• INFORMATION SHOWN
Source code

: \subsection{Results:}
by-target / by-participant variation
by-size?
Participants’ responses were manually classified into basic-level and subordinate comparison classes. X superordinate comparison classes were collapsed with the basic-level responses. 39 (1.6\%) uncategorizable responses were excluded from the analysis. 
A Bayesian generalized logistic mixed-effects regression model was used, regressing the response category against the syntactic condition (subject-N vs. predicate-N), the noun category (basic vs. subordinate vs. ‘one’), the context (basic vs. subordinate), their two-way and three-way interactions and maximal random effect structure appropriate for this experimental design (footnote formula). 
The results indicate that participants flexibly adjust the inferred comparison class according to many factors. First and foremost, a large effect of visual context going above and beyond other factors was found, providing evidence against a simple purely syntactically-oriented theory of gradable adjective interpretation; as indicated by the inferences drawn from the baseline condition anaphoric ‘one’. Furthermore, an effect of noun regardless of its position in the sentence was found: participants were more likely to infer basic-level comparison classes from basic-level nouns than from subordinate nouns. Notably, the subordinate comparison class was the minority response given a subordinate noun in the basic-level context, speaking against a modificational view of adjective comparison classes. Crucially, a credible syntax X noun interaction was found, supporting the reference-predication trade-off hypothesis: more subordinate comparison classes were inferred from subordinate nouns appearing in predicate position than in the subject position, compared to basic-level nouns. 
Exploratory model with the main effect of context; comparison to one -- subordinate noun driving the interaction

• DIRECTIONS
Word for word, return all of the records.

• OUTPUT FOR THIS TASK
Source code

: \subsection{Results:}
by-target / by-participant variation
by-size?
Participants’ responses were manually classified into basic-level and subordinate comparison classes. X superordinate comparison classes were collapsed with the basic-level responses. 39 (1.6\%) uncategorizable responses were excluded from the analysis. 
A Bayesian generalized logistic mixed-effects regression model was used, regressing the response category against the syntactic condition (subject-N vs. predicate-N), the noun category (basic vs. subordinate vs. ‘one’), the context (basic vs. subordinate), their two-way and three-way interactions and maximal random effect structure appropriate for this experimental design (footnote formula). 
The results indicate that participants flexibly adjust the inferred comparison class according to many factors. First and foremost, a large effect of visual context going above and beyond other factors was found, providing evidence against a simple purely syntactically-oriented theory of gradable adjective interpretation; as indicated by the inferences drawn from the baseline condition anaphoric ‘one’. Furthermore, an effect of noun regardless of its position in the sentence was found: participants were more likely to infer basic-level comparison classes from basic-level nouns than from subordinate nouns. Notably, the subordinate comparison class was the minority response given a subordinate noun in the basic-level context, speaking against a modificational view of adjective comparison classes. Crucially, a credible syntax X noun interaction was found, supporting the reference-predication trade-off hypothesis: more subordinate comparison classes were inferred from subordinate nouns appearing in predicate position than in the subject position, compared to basic-level nouns. 
Exploratory model with the main effect of context; comparison to one -- subordinate noun driving the interaction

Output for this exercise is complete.